Supplied information:
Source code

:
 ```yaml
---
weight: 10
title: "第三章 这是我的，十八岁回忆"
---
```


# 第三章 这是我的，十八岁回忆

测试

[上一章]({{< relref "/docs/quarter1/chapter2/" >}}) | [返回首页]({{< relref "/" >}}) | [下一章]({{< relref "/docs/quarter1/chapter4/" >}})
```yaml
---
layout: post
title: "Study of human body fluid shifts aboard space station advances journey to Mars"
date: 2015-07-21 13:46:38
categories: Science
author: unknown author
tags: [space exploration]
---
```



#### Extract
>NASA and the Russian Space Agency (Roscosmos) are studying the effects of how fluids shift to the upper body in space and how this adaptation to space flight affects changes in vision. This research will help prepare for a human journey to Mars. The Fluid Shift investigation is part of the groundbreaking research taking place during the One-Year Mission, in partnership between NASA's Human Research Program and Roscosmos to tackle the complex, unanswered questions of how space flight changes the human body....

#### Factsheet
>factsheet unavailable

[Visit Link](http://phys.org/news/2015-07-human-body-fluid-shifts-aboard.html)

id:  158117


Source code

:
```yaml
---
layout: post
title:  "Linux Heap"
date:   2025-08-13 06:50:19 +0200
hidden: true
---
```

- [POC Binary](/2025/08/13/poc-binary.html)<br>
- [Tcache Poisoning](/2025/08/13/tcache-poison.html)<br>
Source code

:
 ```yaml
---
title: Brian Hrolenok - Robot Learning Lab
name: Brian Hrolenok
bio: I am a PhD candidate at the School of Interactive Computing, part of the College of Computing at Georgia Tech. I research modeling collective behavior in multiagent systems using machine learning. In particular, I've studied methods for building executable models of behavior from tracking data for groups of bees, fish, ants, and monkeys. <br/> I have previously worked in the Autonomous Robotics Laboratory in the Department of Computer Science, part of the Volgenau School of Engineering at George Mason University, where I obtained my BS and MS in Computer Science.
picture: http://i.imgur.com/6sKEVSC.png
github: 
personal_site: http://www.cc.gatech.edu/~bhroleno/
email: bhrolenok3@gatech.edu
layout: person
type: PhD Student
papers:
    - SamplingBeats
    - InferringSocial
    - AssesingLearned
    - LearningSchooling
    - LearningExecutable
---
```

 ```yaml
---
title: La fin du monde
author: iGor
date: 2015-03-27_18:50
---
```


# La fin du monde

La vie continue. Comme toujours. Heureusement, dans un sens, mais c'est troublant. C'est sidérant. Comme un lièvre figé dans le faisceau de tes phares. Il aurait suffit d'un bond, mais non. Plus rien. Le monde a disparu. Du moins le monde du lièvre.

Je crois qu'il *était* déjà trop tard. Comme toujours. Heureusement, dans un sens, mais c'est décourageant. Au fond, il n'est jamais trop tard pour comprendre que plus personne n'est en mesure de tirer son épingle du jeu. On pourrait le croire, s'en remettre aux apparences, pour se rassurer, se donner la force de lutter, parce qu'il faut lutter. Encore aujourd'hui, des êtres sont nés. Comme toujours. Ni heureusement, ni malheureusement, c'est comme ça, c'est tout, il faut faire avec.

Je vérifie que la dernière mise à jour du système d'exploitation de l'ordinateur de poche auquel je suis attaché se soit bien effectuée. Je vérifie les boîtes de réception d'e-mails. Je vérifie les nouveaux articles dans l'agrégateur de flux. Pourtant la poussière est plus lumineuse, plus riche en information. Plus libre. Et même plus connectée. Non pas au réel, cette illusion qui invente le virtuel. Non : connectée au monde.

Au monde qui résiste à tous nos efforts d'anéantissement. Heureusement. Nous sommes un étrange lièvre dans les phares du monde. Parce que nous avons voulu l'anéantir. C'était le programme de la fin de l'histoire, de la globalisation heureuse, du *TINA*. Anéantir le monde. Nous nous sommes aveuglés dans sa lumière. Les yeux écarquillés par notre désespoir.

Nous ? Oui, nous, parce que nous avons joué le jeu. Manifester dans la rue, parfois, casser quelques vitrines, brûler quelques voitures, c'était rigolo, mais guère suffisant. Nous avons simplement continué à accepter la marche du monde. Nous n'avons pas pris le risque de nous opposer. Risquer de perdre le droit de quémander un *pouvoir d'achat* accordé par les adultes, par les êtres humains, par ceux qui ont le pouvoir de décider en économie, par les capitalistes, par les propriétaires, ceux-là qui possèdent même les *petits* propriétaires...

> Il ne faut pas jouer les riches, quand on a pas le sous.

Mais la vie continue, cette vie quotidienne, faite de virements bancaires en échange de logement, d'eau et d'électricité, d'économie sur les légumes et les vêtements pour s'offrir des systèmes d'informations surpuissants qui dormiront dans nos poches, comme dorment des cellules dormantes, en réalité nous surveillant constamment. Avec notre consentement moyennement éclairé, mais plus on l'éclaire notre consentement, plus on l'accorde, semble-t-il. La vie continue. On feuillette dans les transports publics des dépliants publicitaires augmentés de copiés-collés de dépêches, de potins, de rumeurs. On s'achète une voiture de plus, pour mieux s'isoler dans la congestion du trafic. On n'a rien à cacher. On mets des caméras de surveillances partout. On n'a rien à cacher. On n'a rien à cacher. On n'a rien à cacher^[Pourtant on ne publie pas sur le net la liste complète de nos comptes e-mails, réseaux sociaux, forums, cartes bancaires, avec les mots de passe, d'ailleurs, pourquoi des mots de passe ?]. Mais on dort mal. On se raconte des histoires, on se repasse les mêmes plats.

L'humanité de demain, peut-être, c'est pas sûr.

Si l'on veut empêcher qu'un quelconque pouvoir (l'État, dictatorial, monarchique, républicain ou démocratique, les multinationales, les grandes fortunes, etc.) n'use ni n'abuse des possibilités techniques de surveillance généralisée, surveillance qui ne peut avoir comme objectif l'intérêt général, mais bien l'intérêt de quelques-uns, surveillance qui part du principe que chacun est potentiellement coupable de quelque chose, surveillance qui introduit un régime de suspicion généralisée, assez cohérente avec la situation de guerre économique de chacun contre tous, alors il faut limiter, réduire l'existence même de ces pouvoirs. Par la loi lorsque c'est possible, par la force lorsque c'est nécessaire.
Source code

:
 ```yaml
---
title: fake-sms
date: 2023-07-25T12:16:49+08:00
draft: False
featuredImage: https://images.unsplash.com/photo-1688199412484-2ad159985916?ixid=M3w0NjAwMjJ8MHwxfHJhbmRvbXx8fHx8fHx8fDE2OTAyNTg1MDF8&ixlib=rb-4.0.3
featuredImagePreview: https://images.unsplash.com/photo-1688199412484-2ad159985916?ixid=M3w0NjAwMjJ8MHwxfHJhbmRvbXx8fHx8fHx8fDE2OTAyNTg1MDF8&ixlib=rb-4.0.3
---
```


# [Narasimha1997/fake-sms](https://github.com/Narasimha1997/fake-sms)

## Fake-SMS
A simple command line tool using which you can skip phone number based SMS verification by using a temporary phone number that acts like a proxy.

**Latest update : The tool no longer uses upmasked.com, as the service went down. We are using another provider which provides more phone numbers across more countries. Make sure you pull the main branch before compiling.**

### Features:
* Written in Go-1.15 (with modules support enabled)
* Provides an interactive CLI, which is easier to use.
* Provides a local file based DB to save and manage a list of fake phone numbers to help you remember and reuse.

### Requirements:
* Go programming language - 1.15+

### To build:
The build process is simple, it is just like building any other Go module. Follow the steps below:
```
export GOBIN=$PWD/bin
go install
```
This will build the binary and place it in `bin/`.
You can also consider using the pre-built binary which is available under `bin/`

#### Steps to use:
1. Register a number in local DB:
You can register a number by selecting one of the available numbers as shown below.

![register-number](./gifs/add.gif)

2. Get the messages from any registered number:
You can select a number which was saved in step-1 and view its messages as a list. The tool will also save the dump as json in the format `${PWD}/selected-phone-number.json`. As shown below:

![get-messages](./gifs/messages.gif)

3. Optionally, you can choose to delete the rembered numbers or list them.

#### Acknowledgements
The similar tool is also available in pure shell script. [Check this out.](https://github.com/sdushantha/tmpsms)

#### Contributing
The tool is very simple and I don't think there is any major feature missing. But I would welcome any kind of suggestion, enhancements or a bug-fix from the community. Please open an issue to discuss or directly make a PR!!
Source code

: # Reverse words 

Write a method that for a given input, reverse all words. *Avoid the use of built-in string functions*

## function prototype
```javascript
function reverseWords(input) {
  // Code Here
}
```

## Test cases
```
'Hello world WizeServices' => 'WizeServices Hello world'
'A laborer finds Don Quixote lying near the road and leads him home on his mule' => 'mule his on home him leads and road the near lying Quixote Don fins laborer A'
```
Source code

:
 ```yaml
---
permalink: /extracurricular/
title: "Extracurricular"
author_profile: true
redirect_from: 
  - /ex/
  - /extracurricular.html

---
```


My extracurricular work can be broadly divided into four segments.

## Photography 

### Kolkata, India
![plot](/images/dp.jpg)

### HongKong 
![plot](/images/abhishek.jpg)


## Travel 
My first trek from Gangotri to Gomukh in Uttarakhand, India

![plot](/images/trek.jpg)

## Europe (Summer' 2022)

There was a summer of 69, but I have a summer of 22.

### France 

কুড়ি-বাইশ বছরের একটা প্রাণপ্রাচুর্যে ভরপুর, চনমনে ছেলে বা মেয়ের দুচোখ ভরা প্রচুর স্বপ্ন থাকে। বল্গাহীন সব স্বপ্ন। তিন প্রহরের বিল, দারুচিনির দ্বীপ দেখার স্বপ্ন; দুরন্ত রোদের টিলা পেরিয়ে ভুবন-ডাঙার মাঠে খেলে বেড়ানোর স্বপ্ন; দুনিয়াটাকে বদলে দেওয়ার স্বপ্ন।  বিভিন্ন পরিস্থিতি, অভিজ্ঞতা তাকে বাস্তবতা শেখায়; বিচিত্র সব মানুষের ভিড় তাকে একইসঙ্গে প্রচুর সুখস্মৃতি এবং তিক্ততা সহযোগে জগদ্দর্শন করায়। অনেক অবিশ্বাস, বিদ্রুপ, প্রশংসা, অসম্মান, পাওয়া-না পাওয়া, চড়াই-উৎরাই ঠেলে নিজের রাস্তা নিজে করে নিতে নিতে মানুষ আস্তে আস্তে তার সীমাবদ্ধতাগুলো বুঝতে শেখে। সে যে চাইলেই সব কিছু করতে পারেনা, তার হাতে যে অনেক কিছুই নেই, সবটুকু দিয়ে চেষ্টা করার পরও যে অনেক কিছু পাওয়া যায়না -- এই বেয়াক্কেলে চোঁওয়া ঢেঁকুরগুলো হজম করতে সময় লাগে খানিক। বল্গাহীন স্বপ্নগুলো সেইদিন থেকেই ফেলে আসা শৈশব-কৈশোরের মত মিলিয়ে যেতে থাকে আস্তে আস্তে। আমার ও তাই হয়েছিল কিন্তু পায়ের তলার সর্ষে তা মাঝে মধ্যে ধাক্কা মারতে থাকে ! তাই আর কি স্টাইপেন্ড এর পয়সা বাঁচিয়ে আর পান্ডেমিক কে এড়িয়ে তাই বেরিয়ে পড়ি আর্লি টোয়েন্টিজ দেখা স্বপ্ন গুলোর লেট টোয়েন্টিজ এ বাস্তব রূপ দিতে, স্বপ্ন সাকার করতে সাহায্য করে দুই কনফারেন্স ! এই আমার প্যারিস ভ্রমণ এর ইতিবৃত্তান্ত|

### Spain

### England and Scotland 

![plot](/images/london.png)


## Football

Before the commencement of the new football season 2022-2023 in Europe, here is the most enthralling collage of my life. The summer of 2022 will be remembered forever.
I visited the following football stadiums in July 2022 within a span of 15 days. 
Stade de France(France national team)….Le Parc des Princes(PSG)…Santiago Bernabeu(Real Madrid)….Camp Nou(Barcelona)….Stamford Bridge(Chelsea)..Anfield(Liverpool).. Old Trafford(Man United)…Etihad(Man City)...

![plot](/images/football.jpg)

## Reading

Assignment:
Could you show every line of the material that includes the string "space"?

Expected answer:
title: "Study of human body fluid shifts aboard space station advances journey to Mars"
tags: [space exploration]
>NASA and the Russian Space Agency (Roscosmos) are studying the effects of how fluids shift to the upper body in space and how this adaptation to space flight affects changes in vision. This research will help prepare for a human journey to Mars. The Fluid Shift investigation is part of the groundbreaking research taking place during the One-Year Mission, in partnership between NASA's Human Research Program and Roscosmos to tackle the complex, unanswered questions of how space flight changes the human body....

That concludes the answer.